The genetic code is made up of 64 three letter codons (triplets, or code words) for twenty amino acids plus words for translation start and stop. Some amino acid such as methionine (met) and tryptophan (tryp) have only one codon, while arginine (arg), leucine (leu) and serine (ser) each have six codons. The degeneracy of the code allows for alternative DNA sequences for a single protein. The frequencies with which different codons are used vary between groups of organisms, which is why genes from bacteria are poorly read in higher plants (and vise versa). For optimum gene expression, the code for a transgene often needs to be rewritten to achieve adequate performance. The number of possible gene sequences that can code for a single protein is staggering, it is estimated to be about five times ten to the 47th power. That number is within three orders of magnitude of the number of atoms making up earth and five times larger than the number of water molecules on earth.
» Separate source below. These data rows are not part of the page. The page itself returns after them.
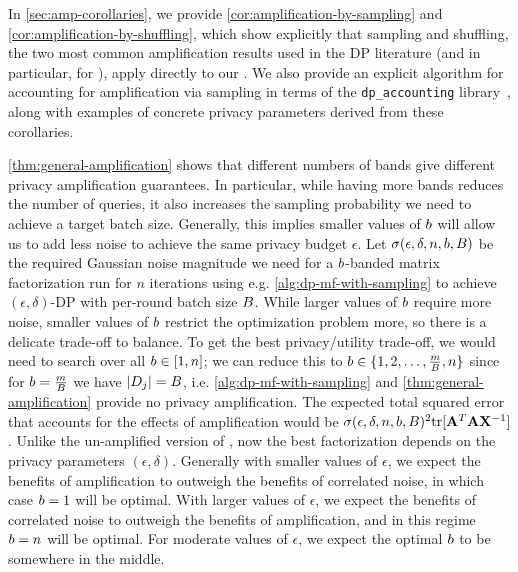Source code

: \documentclass{article}
\begin{document}
 In \cref{sec:amp-corollaries}, we provide \cref{cor:amplification-by-sampling} and \cref{cor:amplification-by-shuffling}, which show explicitly that sampling and shuffling, the two most common amplification results used in the DP literature (and in particular, for \dpsgd), apply directly to our \BANDMF. We also provide an explicit algorithm for accounting for amplification via sampling in terms of the
\texttt{dp\_accounting} library~\citep{pldlib}, along with examples of concrete privacy parameters derived from these corollaries.


\cref{thm:general-amplification} shows that different numbers of bands give different privacy amplification guarantees. In particular, while having more bands reduces the number of queries, it also increases the sampling probability we need to achieve a target batch size. Generally, this implies smaller values of $\minsep$ will allow us to add less noise to achieve the same privacy budget $\epsilon$. Let $\sigma(\epsilon, \delta, \dimension, \minsep, \batchsize)$ be the required Gaussian noise magnitude we need for a $\minsep$-banded matrix factorization run for $n$ iterations using e.g. \cref{alg:dp-mf-with-sampling} to achieve $(\epsilon, \delta)$-DP with per-round batch size $\batchsize$. While larger values of $\minsep$ require more noise, smaller values of $\minsep$ restrict the optimization problem more, so there is a delicate trade-off to balance. To get the best privacy/utility trade-off, we would need to search over all $\minsep \in [1, \dimension]$; we can reduce this to $\minsep \in \{1, 2, \dots, \frac{\numusers}{\batchsize}, \dimension \}$ since for $\minsep = \frac{\numusers}{\batchsize}$ we have $|D_j| = \batchsize$, i.e. \cref{alg:dp-mf-with-sampling} and \cref{thm:general-amplification} provide no privacy amplification.  The expected total squared error that accounts for the effects of amplification would be $\sigma(\epsilon, \delta, \dimension, \minsep, \batchsize)^2 \tr{[\bfA^T \bfA \bfX^{-1}]}$. Unlike the un-amplified version of \MF, now the best factorization depends on the privacy parameters $(\epsilon, \delta)$.  Generally with smaller values of $\epsilon$, we expect the benefits of amplification to outweigh the benefits of correlated noise, in which case $\minsep=1$ will be optimal. With larger values of $\epsilon$, we expect the benefits of correlated noise to outweigh the benefits of amplification, and in this regime $\minsep=\dimension$ will be optimal. For moderate values of $\epsilon$, we expect the optimal $\minsep$ to be somewhere in the middle.
\end{document}
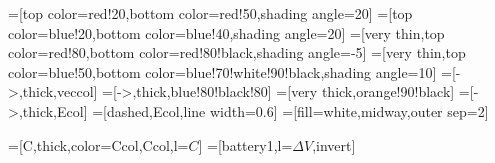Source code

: \usepackage{bm}
\usepackage{physics}
\usepackage{tikz,pgfplots}
\usetikzlibrary{angles,quotes} %
\usetikzlibrary{decorations.markings}
\usetikzlibrary{calc}
\tikzset{>=latex} %

\usepackage{xcolor}
=[top color=red!20,bottom color=red!50,shading angle=20]
=[top color=blue!20,bottom color=blue!40,shading angle=20]
=[very thin,top color=red!80,bottom color=red!80!black,shading angle=-5]
=[very thin,top color=blue!50,bottom color=blue!70!white!90!black,shading angle=10]
=[->,thick,veccol]
=[->,thick,blue!80!black!80]
=[very thick,orange!90!black]
=[->,thick,Ecol]
=[dashed,Ecol,line width=0.6]
=[fill=white,midway,outer sep=2]




\usepackage{tikz,pgfplots}
\usepackage[siunitx]{circuitikz} %
\usepackage{xcolor}
\tikzset{>=latex} %
=[C,thick,color=Ccol,Ccol,l=$C$]
=[battery1,l=$\Delta V$,invert]


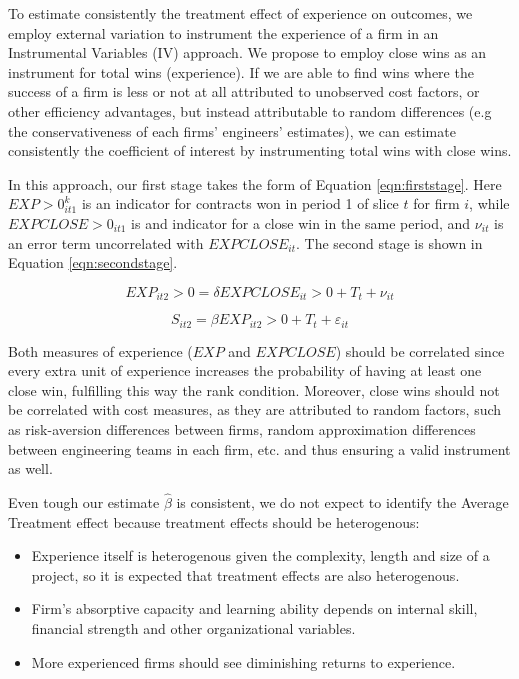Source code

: To estimate consistently the treatment effect of experience on outcomes, we employ external variation to instrument the experience of a firm in an Instrumental Variables (IV) approach. We propose to employ close wins as an instrument for total wins (experience). If we are able to find wins where the success of a firm is less or not at all attributed to unobserved cost factors, or other efficiency advantages, but instead attributable to random differences (e.g the conservativeness of each firms' engineers' estimates), we can estimate consistently the coefficient of interest by instrumenting total wins with close wins.

In this approach, our first stage takes the form of Equation \ref{eqn:firststage}. Here $EXP>0_{it1}^k$ is an indicator for contracts won in period 1 of slice $t$ for firm $i$, while $EXPCLOSE>0_{it1}$ is and indicator for a close win in the same period, and $\nu_{it}$ is an error term uncorrelated with $EXPCLOSE_{it}$. The second stage is shown in Equation \ref{eqn:secondstage}.

\begin{equation}
\label{eqn:firststage}
EXP_{it2}>0= \delta EXPCLOSE_{it}>0+T_t+\nu_{it}
\end{equation}

\begin{equation}
\label{eqn:secondstage}
S_{it2}= \beta EXP_{it2}>0+T_t+\varepsilon_{it}
\end{equation}

Both measures of experience ($EXP$ and $EXPCLOSE$) should be correlated since every extra unit of experience increases the probability of having at least one close win, fulfilling this way the rank condition. Moreover, close wins should not be correlated with cost measures, as they are attributed to random factors, such as risk-aversion differences between firms, random approximation differences between engineering teams in each firm, etc. and thus ensuring a valid instrument as well.

Even tough our estimate $\hat{\beta}$ is consistent,
we do not expect to identify the Average Treatment effect because treatment effects should be heterogenous:
\begin{itemize}[itemsep=1pt]
  \item Experience itself is heterogenous given the complexity, length and size of a project, so it is expected that treatment effects are also heterogenous.
  \item Firm's absorptive capacity and learning ability depends on internal skill, financial strength and other organizational variables.
  \item More experienced firms should see diminishing returns to experience.
  \end{itemize}

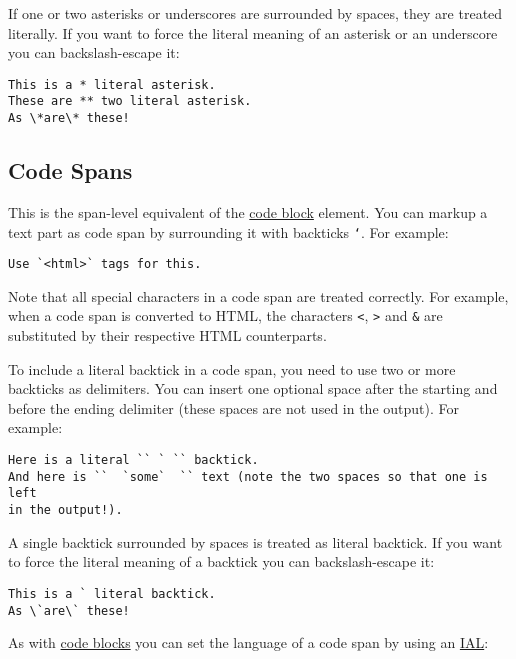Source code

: \documentclass[a4paper]{article}
\begin{document}
If one or two asterisks or underscores are surrounded by spaces, they
are treated literally. If you want to force the literal meaning of an
asterisk or an underscore you can backslash-escape it:

\begin{verbatim}
This is a * literal asterisk.
These are ** two literal asterisk.
As \*are\* these!
\end{verbatim}

\hypertarget{code-spans}{\subsection{Code Spans}\label{code-spans}}

This is the span-level equivalent of the
\protect\hyperlink{code-blocks}{code block} element. You can markup a
text part as code span by surrounding it with backticks \texttt{`}. For
example:

\begin{verbatim}
Use `<html>` tags for this.
\end{verbatim}

Note that all special characters in a code span are treated correctly.
For example, when a code span is converted to HTML, the characters
\texttt{\textless{}}, \texttt{\textgreater{}} and \texttt{\&} are
substituted by their respective HTML counterparts.

To include a literal backtick in a code span, you need to use two or
more backticks as delimiters. You can insert one optional space after
the starting and before the ending delimiter (these spaces are not used
in the output). For example:

\begin{verbatim}
Here is a literal `` ` `` backtick.
And here is ``  `some`  `` text (note the two spaces so that one is left
in the output!).
\end{verbatim}

A single backtick surrounded by spaces is treated as literal backtick.
If you want to force the literal meaning of a backtick you can
backslash-escape it:

\begin{verbatim}
This is a ` literal backtick.
As \`are\` these!
\end{verbatim}

As with \protect\hyperlink{language-of-code-blocks}{code blocks} you can
set the language of a code span by using an
\protect\hyperlink{inline-attribute-lists}{IAL}:
\end{document}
In synthesizing the genes used in GM crops, say, in altering a Bacillus thuringiensis (Bt) Cry toxin gene for plants, a table of plant-preferred codons is used to substitute the plant preference for the bacterial preference.

Sometimes it is necessary to substitute one or more of the amino acids so that the final Cry toxin can function in the plant cell environment. As plant genetic engineering has "advanced", the crucial active domains of toxins and enzyme are defined and "improved" to such an extent that the original source protein from living organisms is hardly recognizable.

A third modification of the transgene is in the regulatory sequences (frequently referred to as cis elements) such as promoters, introns and transcription termination signals, which are usually taken from higher plants or their viral and bacterial pathogens. Synthetic promoters have also been created, loosely based on the cauliflower mosaic virus (CaMV) commonly used in plant genetic engineering.

The use of synthetic genes in food crops has not been taken into account sufficiently in the regulatory approval of the food crops. In spite of the obvious differences between the synthetic and the natural genes from which they arose, regulators have allowed the genes and proteins produced in bacteria to be considered appropriate surrogates in safety testing for the synthetic genes and the proteins produced in food crops. This exposes the unhealthy collusion of corporations and their regulators.

There seems to be a convenient fiction propagated by corporations, government bureaucrats and academics who depend on grant money from corporations and government, that genes from bacteria are used in producing food crops or that genes from humans are used to produced plant biopharmaceuticals, when, in fact, the genes used are synthetic approximations to the real things. Even the courts seem to have accepted this convenient fiction as fact.

The next generation of GM crops is evolving towards a minimal assembly of active protein domains (domains are active area of proteins that serve as signals for activates such as toxicity or enzyme function or environment sensors for regulation) that are frequently patched together from a number of different proteins. Safety testing is based, once again, on unreal surrogates and the products are not labeled in the marketplace so that subtle changes caused by a few amino acid changes or failure to heed secondary protein modifications such as glycosylation will be difficult to trace as people are adversely affected by consuming the synthetic products in GM crops.

It is imperative that the synthetic genes and their products be tested thoroughly, not only for potentially toxic side effects but for stability and recombination properties as well. These synthetic genes have not had an evolutionary history and it is a major mistake to assume that the genes can be expected to behave in all ways like the genes that they were built to represent.